__Stored entries__
-- Opening Marker --
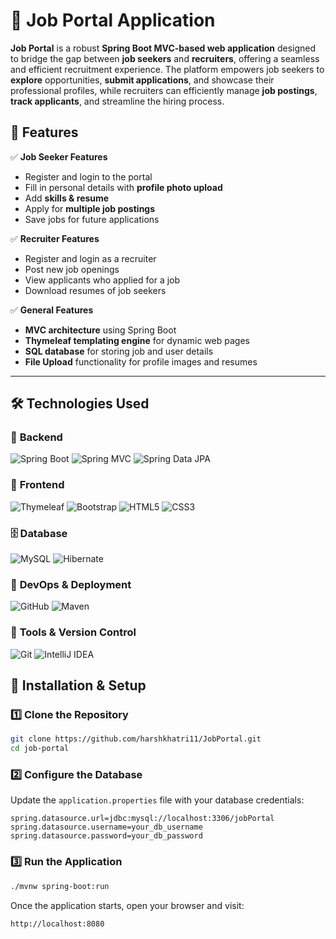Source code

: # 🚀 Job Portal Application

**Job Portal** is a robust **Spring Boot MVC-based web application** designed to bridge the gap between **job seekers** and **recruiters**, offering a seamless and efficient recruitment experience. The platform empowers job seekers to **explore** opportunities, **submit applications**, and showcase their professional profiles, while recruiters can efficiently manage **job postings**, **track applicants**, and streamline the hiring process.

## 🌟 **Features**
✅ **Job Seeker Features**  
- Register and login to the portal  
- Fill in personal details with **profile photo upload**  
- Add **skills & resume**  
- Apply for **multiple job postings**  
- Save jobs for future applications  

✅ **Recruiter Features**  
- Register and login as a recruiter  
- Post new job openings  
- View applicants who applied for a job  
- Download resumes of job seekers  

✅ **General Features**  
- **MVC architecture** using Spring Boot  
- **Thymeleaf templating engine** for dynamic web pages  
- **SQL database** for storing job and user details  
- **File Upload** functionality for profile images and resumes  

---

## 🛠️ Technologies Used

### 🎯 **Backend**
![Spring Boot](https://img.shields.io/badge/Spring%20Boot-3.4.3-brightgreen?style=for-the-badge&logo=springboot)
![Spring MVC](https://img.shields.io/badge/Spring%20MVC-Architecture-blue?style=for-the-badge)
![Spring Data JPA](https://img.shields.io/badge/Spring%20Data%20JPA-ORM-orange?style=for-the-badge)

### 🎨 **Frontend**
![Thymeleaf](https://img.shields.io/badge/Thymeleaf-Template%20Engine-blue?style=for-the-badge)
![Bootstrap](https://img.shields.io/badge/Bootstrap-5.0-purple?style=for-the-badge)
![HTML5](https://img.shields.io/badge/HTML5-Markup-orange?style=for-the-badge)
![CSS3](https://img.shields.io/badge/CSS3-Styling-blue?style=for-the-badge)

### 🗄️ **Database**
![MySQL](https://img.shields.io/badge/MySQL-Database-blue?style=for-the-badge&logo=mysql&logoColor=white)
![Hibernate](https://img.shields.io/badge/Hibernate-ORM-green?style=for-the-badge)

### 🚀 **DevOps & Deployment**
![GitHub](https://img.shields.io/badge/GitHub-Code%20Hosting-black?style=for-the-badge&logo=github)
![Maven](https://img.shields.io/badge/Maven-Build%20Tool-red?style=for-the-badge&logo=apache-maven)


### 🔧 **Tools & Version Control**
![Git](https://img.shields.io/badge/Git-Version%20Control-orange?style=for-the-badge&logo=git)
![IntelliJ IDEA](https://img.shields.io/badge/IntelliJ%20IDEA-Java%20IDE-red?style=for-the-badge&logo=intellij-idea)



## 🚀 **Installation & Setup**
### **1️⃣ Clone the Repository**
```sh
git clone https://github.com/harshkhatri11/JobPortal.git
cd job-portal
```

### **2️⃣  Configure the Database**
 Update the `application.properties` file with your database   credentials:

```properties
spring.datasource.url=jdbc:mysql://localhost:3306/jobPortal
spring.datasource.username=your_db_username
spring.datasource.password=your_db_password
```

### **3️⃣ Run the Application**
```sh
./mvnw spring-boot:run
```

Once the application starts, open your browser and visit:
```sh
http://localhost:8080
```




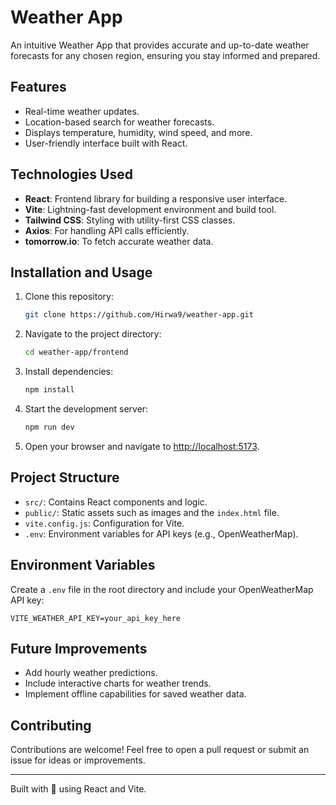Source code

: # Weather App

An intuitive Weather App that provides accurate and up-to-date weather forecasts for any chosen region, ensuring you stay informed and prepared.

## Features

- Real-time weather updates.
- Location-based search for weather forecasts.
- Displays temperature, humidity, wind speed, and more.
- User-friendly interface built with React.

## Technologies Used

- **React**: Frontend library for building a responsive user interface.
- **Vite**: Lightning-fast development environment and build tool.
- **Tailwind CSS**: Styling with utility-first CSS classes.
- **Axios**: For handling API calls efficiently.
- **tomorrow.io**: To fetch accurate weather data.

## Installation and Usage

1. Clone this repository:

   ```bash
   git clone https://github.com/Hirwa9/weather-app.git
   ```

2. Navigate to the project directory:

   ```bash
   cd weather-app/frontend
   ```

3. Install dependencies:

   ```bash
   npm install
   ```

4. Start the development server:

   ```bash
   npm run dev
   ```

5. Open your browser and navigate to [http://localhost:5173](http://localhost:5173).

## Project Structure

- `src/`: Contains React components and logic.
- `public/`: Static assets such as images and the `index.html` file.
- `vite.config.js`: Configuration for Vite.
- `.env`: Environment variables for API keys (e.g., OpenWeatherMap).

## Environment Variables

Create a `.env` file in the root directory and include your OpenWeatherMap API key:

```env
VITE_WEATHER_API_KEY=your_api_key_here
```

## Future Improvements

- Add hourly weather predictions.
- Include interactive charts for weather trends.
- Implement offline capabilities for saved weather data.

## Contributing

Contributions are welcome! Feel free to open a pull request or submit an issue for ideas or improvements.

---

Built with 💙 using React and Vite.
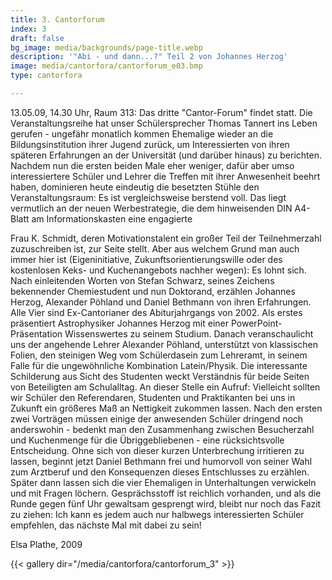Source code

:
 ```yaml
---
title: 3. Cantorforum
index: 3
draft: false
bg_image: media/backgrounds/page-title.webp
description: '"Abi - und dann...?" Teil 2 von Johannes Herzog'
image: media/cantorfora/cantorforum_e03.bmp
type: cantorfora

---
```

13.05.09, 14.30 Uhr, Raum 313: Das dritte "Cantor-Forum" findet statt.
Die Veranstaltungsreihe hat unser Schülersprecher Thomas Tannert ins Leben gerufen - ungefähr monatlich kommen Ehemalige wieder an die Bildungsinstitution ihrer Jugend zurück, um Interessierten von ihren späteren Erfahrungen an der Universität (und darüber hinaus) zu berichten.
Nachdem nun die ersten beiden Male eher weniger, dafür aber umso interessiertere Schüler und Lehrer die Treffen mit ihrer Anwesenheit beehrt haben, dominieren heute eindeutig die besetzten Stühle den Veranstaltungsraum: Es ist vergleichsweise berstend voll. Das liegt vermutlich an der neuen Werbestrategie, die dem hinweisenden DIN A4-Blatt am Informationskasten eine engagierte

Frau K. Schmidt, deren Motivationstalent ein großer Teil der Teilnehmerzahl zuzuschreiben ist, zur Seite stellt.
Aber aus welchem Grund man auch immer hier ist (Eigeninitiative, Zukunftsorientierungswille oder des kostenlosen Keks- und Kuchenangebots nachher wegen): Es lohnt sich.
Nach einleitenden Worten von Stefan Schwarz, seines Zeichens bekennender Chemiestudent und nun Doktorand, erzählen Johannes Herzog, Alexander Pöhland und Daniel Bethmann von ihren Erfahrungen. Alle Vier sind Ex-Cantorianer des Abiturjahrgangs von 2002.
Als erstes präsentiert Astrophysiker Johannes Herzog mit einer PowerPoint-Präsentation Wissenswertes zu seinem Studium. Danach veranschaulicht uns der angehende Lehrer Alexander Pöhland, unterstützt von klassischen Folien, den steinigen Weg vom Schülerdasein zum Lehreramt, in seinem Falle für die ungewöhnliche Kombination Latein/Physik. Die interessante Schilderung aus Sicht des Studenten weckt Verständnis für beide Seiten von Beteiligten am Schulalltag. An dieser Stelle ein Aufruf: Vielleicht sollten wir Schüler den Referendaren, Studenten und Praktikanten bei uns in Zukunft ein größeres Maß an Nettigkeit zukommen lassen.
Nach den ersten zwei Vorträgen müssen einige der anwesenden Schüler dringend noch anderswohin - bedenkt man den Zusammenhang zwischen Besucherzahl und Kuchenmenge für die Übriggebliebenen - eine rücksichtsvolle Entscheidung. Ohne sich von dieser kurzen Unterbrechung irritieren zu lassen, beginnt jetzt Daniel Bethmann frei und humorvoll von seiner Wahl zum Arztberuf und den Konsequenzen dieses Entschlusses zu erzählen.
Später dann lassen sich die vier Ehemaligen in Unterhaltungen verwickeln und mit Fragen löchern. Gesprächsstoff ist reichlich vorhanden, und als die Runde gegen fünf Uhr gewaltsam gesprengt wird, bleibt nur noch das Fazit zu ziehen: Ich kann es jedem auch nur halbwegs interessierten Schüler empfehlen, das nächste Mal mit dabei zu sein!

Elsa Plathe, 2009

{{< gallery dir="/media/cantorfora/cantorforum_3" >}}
-- Closing Marker --
__WHAT YOU NEED TO DO__
The records above must be output exactly, except for their pictures.

__EXERCISE RESULT__
Source code

: # 🚀 Job Portal Application

**Job Portal** is a robust **Spring Boot MVC-based web application** designed to bridge the gap between **job seekers** and **recruiters**, offering a seamless and efficient recruitment experience. The platform empowers job seekers to **explore** opportunities, **submit applications**, and showcase their professional profiles, while recruiters can efficiently manage **job postings**, **track applicants**, and streamline the hiring process.

## 🌟 **Features**
✅ **Job Seeker Features**  
- Register and login to the portal  
- Fill in personal details with **profile photo upload**  
- Add **skills & resume**  
- Apply for **multiple job postings**  
- Save jobs for future applications  

✅ **Recruiter Features**  
- Register and login as a recruiter  
- Post new job openings  
- View applicants who applied for a job  
- Download resumes of job seekers  

✅ **General Features**  
- **MVC architecture** using Spring Boot  
- **Thymeleaf templating engine** for dynamic web pages  
- **SQL database** for storing job and user details  
- **File Upload** functionality for profile images and resumes  

---

## 🛠️ Technologies Used

### 🎯 **Backend**
![Spring Boot](https://img.shields.io/badge/Spring%20Boot-3.4.3-brightgreen?style=for-the-badge&logo=springboot)
![Spring MVC](https://img.shields.io/badge/Spring%20MVC-Architecture-blue?style=for-the-badge)
![Spring Data JPA](https://img.shields.io/badge/Spring%20Data%20JPA-ORM-orange?style=for-the-badge)

### 🎨 **Frontend**
![Thymeleaf](https://img.shields.io/badge/Thymeleaf-Template%20Engine-blue?style=for-the-badge)
![Bootstrap](https://img.shields.io/badge/Bootstrap-5.0-purple?style=for-the-badge)
![HTML5](https://img.shields.io/badge/HTML5-Markup-orange?style=for-the-badge)
![CSS3](https://img.shields.io/badge/CSS3-Styling-blue?style=for-the-badge)

### 🗄️ **Database**
![MySQL](https://img.shields.io/badge/MySQL-Database-blue?style=for-the-badge&logo=mysql&logoColor=white)
![Hibernate](https://img.shields.io/badge/Hibernate-ORM-green?style=for-the-badge)

### 🚀 **DevOps & Deployment**
![GitHub](https://img.shields.io/badge/GitHub-Code%20Hosting-black?style=for-the-badge&logo=github)
![Maven](https://img.shields.io/badge/Maven-Build%20Tool-red?style=for-the-badge&logo=apache-maven)


### 🔧 **Tools & Version Control**
![Git](https://img.shields.io/badge/Git-Version%20Control-orange?style=for-the-badge&logo=git)
![IntelliJ IDEA](https://img.shields.io/badge/IntelliJ%20IDEA-Java%20IDE-red?style=for-the-badge&logo=intellij-idea)



## 🚀 **Installation & Setup**
### **1️⃣ Clone the Repository**
```sh
git clone https://github.com/harshkhatri11/JobPortal.git
cd job-portal
```

### **2️⃣  Configure the Database**
 Update the `application.properties` file with your database   credentials:

```properties
spring.datasource.url=jdbc:mysql://localhost:3306/jobPortal
spring.datasource.username=your_db_username
spring.datasource.password=your_db_password
```

### **3️⃣ Run the Application**
```sh
./mvnw spring-boot:run
```

Once the application starts, open your browser and visit:
```sh
http://localhost:8080
```




Source code

: # Weather App

An intuitive Weather App that provides accurate and up-to-date weather forecasts for any chosen region, ensuring you stay informed and prepared.

## Features

- Real-time weather updates.
- Location-based search for weather forecasts.
- Displays temperature, humidity, wind speed, and more.
- User-friendly interface built with React.

## Technologies Used

- **React**: Frontend library for building a responsive user interface.
- **Vite**: Lightning-fast development environment and build tool.
- **Tailwind CSS**: Styling with utility-first CSS classes.
- **Axios**: For handling API calls efficiently.
- **tomorrow.io**: To fetch accurate weather data.

## Installation and Usage

1. Clone this repository:

   ```bash
   git clone https://github.com/Hirwa9/weather-app.git
   ```

2. Navigate to the project directory:

   ```bash
   cd weather-app/frontend
   ```

3. Install dependencies:

   ```bash
   npm install
   ```

4. Start the development server:

   ```bash
   npm run dev
   ```

5. Open your browser and navigate to [http://localhost:5173](http://localhost:5173).

## Project Structure

- `src/`: Contains React components and logic.
- `public/`: Static assets such as images and the `index.html` file.
- `vite.config.js`: Configuration for Vite.
- `.env`: Environment variables for API keys (e.g., OpenWeatherMap).

## Environment Variables

Create a `.env` file in the root directory and include your OpenWeatherMap API key:

```env
VITE_WEATHER_API_KEY=your_api_key_here
```

## Future Improvements

- Add hourly weather predictions.
- Include interactive charts for weather trends.
- Implement offline capabilities for saved weather data.

## Contributing

Contributions are welcome! Feel free to open a pull request or submit an issue for ideas or improvements.

---

Built with 💙 using React and Vite.
Source code

:
 ```yaml
---
title: 3. Cantorforum
index: 3
draft: false
bg_image: media/backgrounds/page-title.webp
description: '"Abi - und dann...?" Teil 2 von Johannes Herzog'
image: media/cantorfora/cantorforum_e03.bmp
type: cantorfora

---
```

13.05.09, 14.30 Uhr, Raum 313: Das dritte "Cantor-Forum" findet statt.
Die Veranstaltungsreihe hat unser Schülersprecher Thomas Tannert ins Leben gerufen - ungefähr monatlich kommen Ehemalige wieder an die Bildungsinstitution ihrer Jugend zurück, um Interessierten von ihren späteren Erfahrungen an der Universität (und darüber hinaus) zu berichten.
Nachdem nun die ersten beiden Male eher weniger, dafür aber umso interessiertere Schüler und Lehrer die Treffen mit ihrer Anwesenheit beehrt haben, dominieren heute eindeutig die besetzten Stühle den Veranstaltungsraum: Es ist vergleichsweise berstend voll. Das liegt vermutlich an der neuen Werbestrategie, die dem hinweisenden DIN A4-Blatt am Informationskasten eine engagierte

Frau K. Schmidt, deren Motivationstalent ein großer Teil der Teilnehmerzahl zuzuschreiben ist, zur Seite stellt.
Aber aus welchem Grund man auch immer hier ist (Eigeninitiative, Zukunftsorientierungswille oder des kostenlosen Keks- und Kuchenangebots nachher wegen): Es lohnt sich.
Nach einleitenden Worten von Stefan Schwarz, seines Zeichens bekennender Chemiestudent und nun Doktorand, erzählen Johannes Herzog, Alexander Pöhland und Daniel Bethmann von ihren Erfahrungen. Alle Vier sind Ex-Cantorianer des Abiturjahrgangs von 2002.
Als erstes präsentiert Astrophysiker Johannes Herzog mit einer PowerPoint-Präsentation Wissenswertes zu seinem Studium. Danach veranschaulicht uns der angehende Lehrer Alexander Pöhland, unterstützt von klassischen Folien, den steinigen Weg vom Schülerdasein zum Lehreramt, in seinem Falle für die ungewöhnliche Kombination Latein/Physik. Die interessante Schilderung aus Sicht des Studenten weckt Verständnis für beide Seiten von Beteiligten am Schulalltag. An dieser Stelle ein Aufruf: Vielleicht sollten wir Schüler den Referendaren, Studenten und Praktikanten bei uns in Zukunft ein größeres Maß an Nettigkeit zukommen lassen.
Nach den ersten zwei Vorträgen müssen einige der anwesenden Schüler dringend noch anderswohin - bedenkt man den Zusammenhang zwischen Besucherzahl und Kuchenmenge für die Übriggebliebenen - eine rücksichtsvolle Entscheidung. Ohne sich von dieser kurzen Unterbrechung irritieren zu lassen, beginnt jetzt Daniel Bethmann frei und humorvoll von seiner Wahl zum Arztberuf und den Konsequenzen dieses Entschlusses zu erzählen.
Später dann lassen sich die vier Ehemaligen in Unterhaltungen verwickeln und mit Fragen löchern. Gesprächsstoff ist reichlich vorhanden, und als die Runde gegen fünf Uhr gewaltsam gesprengt wird, bleibt nur noch das Fazit zu ziehen: Ich kann es jedem auch nur halbwegs interessierten Schüler empfehlen, das nächste Mal mit dabei zu sein!

Elsa Plathe, 2009

{{< gallery dir="/media/cantorfora/cantorforum_3" >}}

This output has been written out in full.